Ray's the one who put Erma Geddon out in the garage on the shelf this past November (one of the last things he did before the big blow-up) next to all the rock polishing equipment he spent a fortune on a few years ago and hardly ever used, and the boxes of brand new toys that have never been opened, stacked from floor to ceiling. Ray says the toys are collectors' items and will be worth a fortune someday down the road.

I see sand slowly sifting out of Erma's bed onto the concrete floor. Mom yelled at Ray for filling the box so full because she would be the one to clean it up, not him.
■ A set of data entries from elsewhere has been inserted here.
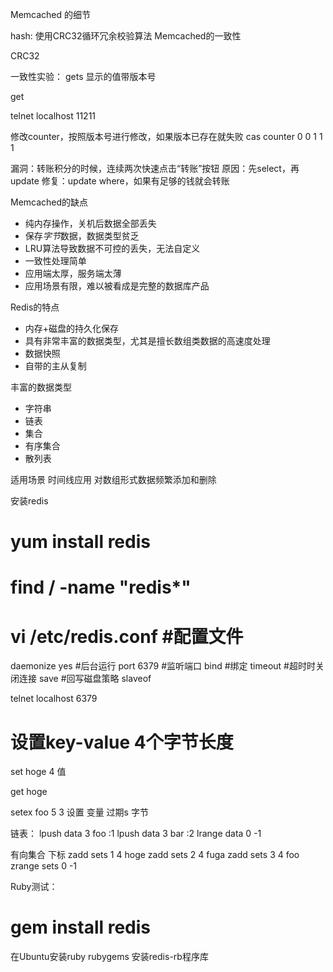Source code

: Memcached 的细节

hash: 使用CRC32循环冗余校验算法
Memcached的一致性

CRC32

一致性实验：
gets 显示的值带版本号

get

telnet localhost 11211

修改counter，按照版本号进行修改，如果版本已存在就失败
cas counter 0 0 1 1
1

漏洞：转账积分的时候，连续两次快速点击“转账”按钮
原因：先select，再update
修复：update  where，如果有足够的钱就会转账


Memcached的缺点
* 纯内存操作，关机后数据全部丢失
* 保存*字节*数据，数据类型贫乏
* LRU算法导致数据不可控的丢失，无法自定义
* 一致性处理简单
* 应用端太厚，服务端太薄
* 应用场景有限，难以被看成是完整的数据库产品


Redis的特点
* 内存+磁盘的持久化保存
* 具有非常丰富的数据类型，尤其是擅长数组类数据的高速度处理
* 数据快照
* 自带的主从复制

丰富的数据类型
* 字符串
* 链表
* 集合
* 有序集合
* 散列表


适用场景
时间线应用
对数组形式数据频繁添加和删除


安装redis

# yum install redis

# find / -name "redis*"

# vi /etc/redis.conf #配置文件

daemonize yes #后台运行
port 6379 #监听端口
bind #绑定
timeout  #超时时关闭连接
save  #回写磁盘策略
slaveof 


telnet localhost 6379 

# 设置key-value 4个字节长度
set hoge 4
值

get hoge

setex foo    5    3
设置  变量  过期s 字节   


链表：
lpush data 3
foo
:1
lpush data 3
bar
:2
lrange data 0 -1


有向集合 下标
zadd sets 1   4
hoge
zadd sets 2 4
fuga
zadd sets 3 4
foo
zrange sets 0 -1


Ruby测试：
# gem install redis

在Ubuntu安装ruby rubygems
安装redis-rb程序库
According to Mom, Ray never does anything right, or keeps his word. He left right after that.

Correction: Mom kicked him out. That was shortly after she looked me in the eyes and demanded I tell her the truth. Of course, I cracked immediately under the pressure and confessed how I came to have the large sum of money she found in my sock drawer, a story that I do not care to talk about at this time.

I watched through a blur of tears as Ray wheeled out a suitcase that was a dead ringer for one of Marilyn's, and got into a yellow cab. I chased him down the street and around the block, the sharp glittery pieces of stars in the sidewalk digging into the soles of my bare feet. I chased him until the taxi turned and entered the busy traffic on Magnolia Avenue. That was the last I saw of him. It's been almost four months. He hasn't even called me one time. Not even a ho, ho, ho at Christmastime. I hope he doesn't hate me, but I think he does.

The first month after he left, I used to drag my blanket and pillow into his office every night after Mom went to bed. The leathery smell of the old catcher's mitt he used to play ball with helped me pretend he was just away for an out-of-town game. But then one day he came while I was at school and got all his stuff, except for the things in the garage. When I saw the imprint of the rings on the carpet where his desk used to sit, it really hit home that he was gone and wasn't coming back. I sort of went hysterical and broke a lot of Mom's old 78 and 45 rpm recordings of Miles Davis and then locked myself in Ray's office and wouldn't come out for half a day and a whole night.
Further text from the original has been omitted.